# Walmart to sell Kobos



## Mike D. aka jmiked (Oct 28, 2008)

The tech news site Engadget has announced that later this year, Walmart will begin selling Kobo readers and Kobo ebooks. This is a great thing for people that don't, for whatever reason, want to buy a Kindle. It sounds as if the want to make the whole system easier to use and better integrated. I'm all for it, I like Kobo ereaders, they are much more customizable than Amazon has been willing to let the Kindles be. And they can get the time from the internet via WiFi, which Amazon refuses to let you do.

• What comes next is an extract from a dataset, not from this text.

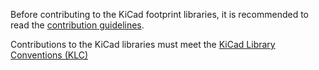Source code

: Before contributing to the KiCad footprint libraries, it is recommended to read the [contribution guidelines](http://kicad-pcb.org/libraries/contribute).

Contributions to the KiCad libraries must meet the [KiCad Library Conventions (KLC)](http://kicad-pcb.org/libraries/klc)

I might even consider upgrading my 5-year old Kobo Glo.


----------



## luvmykindle3 (Dec 5, 2010)

That’s great . I have the limited edition aura one. I love it. It was very easy to add my ebooks from other sources. 

I have kindles and nook ereaders as well. 


Sent from my iPhone using Tapatalk


----------



## backslidr (Nov 23, 2012)

That's really good. I like my aura one much better than all my kindles which are now wasting away in a drawer. I think kobo ereaders are just better all around than kindles are.


----------



## Atunah (Nov 20, 2008)

Competition is good in any case. Since they don't make a Kobo with page turn buttons, I could never get one anyway. The only time I would think about that is if they stop having library books in the kindle format, since they own overdrive. No buttons, no go.  

I don't see anything on kobo devices that is better, or not as good as the kindles. Probably kindles are better for me as they have the features I need and Kobo doesn't. So its all about what one wants and needs. 
Its going to be more about what system one already has. After having a kindle for almost 10 years, there is no way to switch. But for readers brand new to e-readers, its great they can get them at walmart. Many more walmarts around than best buy's, where they have the kindles. Many places only have a walmart. 

Will be interesting to see how it works for them.


----------